» **INFORMATION GIVEN**
————
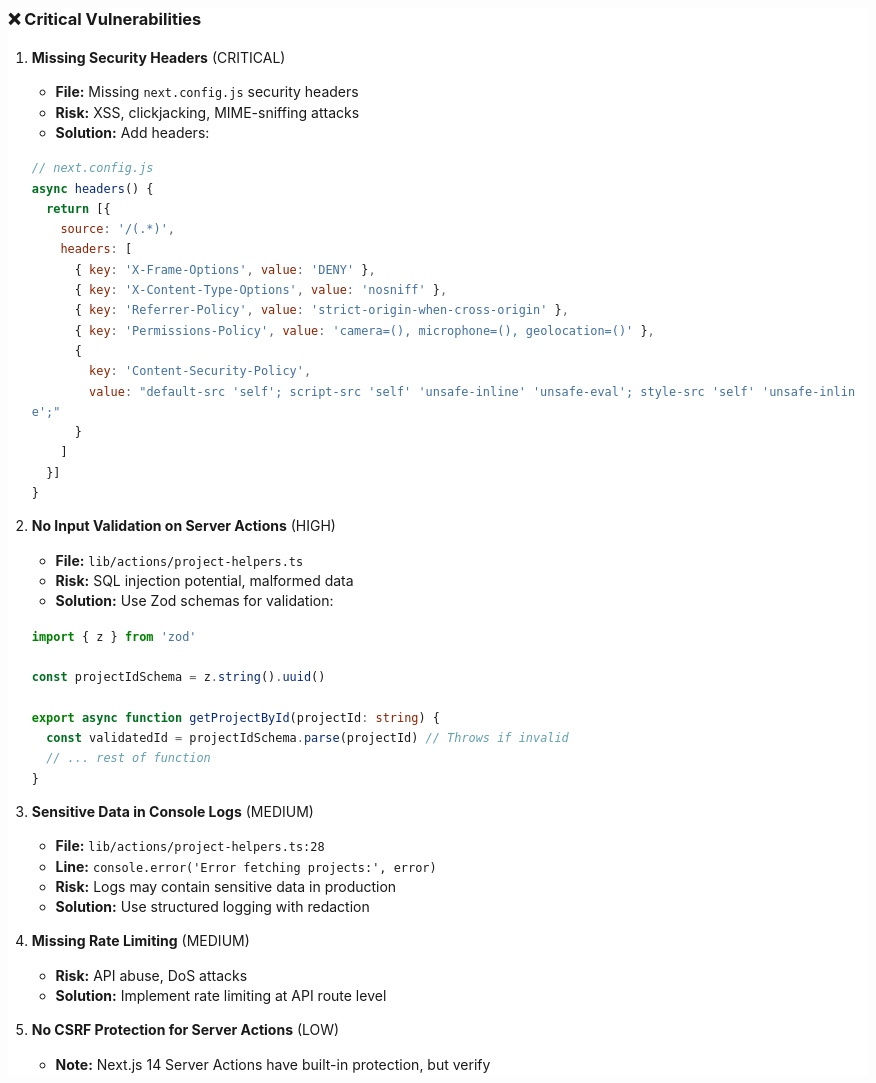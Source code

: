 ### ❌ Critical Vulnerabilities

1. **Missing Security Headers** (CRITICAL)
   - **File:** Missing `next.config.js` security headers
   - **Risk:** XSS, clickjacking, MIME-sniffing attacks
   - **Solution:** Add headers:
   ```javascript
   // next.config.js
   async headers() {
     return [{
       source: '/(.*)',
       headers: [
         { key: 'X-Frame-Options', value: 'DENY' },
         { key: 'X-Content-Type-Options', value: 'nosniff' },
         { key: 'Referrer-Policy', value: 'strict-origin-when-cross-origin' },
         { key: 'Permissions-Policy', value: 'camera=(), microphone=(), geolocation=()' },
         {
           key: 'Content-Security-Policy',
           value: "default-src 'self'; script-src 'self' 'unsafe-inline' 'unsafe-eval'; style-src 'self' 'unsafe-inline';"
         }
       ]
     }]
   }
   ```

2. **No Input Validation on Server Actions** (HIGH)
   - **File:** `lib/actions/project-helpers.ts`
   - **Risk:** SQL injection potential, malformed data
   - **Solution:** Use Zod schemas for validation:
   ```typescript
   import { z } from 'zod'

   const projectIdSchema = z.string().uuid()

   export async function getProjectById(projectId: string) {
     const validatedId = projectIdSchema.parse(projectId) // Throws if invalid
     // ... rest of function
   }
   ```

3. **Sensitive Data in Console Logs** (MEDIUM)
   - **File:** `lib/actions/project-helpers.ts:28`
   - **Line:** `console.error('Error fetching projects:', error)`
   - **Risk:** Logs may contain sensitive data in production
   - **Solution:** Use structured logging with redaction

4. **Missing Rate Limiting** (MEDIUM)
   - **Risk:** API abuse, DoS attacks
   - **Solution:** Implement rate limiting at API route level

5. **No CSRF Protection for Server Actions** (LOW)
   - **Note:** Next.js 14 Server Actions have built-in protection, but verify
————
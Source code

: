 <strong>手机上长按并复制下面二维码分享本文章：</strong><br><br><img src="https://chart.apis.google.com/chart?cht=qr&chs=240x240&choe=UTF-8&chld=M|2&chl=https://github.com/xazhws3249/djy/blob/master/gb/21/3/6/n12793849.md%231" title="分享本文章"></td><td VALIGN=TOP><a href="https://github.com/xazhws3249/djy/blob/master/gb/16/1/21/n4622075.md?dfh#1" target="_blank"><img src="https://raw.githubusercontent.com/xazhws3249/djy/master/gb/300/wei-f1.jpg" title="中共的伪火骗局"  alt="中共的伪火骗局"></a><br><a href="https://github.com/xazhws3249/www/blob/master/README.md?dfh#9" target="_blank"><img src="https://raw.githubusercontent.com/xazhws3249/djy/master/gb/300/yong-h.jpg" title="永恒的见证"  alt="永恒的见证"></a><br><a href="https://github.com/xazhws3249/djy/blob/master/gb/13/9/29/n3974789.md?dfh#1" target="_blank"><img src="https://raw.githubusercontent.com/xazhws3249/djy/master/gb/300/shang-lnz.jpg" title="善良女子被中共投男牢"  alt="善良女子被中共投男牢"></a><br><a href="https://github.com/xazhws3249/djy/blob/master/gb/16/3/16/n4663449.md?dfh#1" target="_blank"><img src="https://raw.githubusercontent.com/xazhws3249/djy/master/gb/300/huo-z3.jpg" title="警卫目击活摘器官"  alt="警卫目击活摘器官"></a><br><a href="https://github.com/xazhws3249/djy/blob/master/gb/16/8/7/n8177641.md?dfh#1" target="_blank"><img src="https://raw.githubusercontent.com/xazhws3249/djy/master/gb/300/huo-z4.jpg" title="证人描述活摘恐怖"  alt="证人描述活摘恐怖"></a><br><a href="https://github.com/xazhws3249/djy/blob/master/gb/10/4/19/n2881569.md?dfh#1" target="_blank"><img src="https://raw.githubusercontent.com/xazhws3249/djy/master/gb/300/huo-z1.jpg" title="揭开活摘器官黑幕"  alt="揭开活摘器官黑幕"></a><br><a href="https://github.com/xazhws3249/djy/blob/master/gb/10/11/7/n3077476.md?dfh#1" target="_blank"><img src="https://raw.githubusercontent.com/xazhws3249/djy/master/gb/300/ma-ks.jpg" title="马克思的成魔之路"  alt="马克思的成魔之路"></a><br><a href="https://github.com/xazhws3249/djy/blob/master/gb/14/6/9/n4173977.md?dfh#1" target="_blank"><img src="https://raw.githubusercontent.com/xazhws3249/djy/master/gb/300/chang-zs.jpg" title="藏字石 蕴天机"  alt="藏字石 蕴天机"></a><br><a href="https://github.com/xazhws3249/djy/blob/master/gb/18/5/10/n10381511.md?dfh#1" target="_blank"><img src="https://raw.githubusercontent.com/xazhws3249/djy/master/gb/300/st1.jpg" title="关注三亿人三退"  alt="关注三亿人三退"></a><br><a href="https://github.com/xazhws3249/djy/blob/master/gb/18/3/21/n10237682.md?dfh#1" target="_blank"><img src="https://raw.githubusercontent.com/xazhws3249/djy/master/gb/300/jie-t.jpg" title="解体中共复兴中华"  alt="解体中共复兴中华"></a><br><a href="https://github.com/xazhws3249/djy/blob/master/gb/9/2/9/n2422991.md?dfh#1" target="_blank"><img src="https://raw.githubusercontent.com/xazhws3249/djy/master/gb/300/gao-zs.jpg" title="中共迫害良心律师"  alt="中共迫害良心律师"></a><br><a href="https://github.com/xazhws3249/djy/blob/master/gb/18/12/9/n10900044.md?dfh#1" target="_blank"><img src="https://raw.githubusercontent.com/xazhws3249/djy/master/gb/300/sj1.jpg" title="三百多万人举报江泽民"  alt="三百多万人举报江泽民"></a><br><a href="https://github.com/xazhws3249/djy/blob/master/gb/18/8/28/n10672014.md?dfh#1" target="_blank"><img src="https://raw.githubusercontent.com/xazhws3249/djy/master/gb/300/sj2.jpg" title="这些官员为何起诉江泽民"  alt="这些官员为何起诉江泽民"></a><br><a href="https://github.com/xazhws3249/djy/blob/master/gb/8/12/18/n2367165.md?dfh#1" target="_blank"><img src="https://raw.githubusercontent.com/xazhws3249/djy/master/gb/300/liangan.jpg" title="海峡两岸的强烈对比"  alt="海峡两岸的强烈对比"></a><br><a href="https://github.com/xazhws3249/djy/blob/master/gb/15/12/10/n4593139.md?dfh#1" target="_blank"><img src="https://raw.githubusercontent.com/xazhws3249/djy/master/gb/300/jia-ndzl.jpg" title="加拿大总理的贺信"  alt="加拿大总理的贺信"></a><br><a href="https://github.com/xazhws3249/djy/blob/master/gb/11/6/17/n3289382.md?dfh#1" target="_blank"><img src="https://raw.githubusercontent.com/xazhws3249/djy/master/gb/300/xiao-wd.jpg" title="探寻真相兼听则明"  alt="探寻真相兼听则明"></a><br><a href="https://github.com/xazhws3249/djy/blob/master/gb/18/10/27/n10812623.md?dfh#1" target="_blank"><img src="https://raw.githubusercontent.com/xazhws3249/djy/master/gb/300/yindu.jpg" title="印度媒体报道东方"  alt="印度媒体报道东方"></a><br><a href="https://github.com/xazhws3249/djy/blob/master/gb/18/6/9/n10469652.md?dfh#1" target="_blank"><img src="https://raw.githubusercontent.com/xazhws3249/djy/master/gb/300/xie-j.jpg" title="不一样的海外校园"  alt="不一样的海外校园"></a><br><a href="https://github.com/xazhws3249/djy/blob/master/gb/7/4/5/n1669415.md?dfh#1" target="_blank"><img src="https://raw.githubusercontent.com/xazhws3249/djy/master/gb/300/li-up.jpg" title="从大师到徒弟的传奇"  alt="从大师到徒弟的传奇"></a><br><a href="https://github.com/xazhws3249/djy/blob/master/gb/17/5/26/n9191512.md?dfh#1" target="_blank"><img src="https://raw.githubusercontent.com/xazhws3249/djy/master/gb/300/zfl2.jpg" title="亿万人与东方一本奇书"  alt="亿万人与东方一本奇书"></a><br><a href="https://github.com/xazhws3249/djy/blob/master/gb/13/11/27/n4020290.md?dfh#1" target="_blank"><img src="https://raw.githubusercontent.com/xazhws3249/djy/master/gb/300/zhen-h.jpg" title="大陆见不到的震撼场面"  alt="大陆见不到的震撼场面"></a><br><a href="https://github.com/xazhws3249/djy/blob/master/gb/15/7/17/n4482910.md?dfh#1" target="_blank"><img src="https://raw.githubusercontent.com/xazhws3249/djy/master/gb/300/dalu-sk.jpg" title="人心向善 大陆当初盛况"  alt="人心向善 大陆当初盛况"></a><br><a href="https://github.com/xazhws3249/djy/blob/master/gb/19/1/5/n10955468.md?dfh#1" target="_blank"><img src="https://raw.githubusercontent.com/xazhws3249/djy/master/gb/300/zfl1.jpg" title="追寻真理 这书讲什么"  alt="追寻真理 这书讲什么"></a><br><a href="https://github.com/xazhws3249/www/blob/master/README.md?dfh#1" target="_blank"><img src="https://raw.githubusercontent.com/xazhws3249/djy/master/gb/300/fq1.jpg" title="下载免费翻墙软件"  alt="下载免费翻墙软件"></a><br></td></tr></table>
————
Copy every line from the entries that contains the word "MEDIUM".

3. **Sensitive Data in Console Logs** (MEDIUM)
4. **Missing Rate Limiting** (MEDIUM)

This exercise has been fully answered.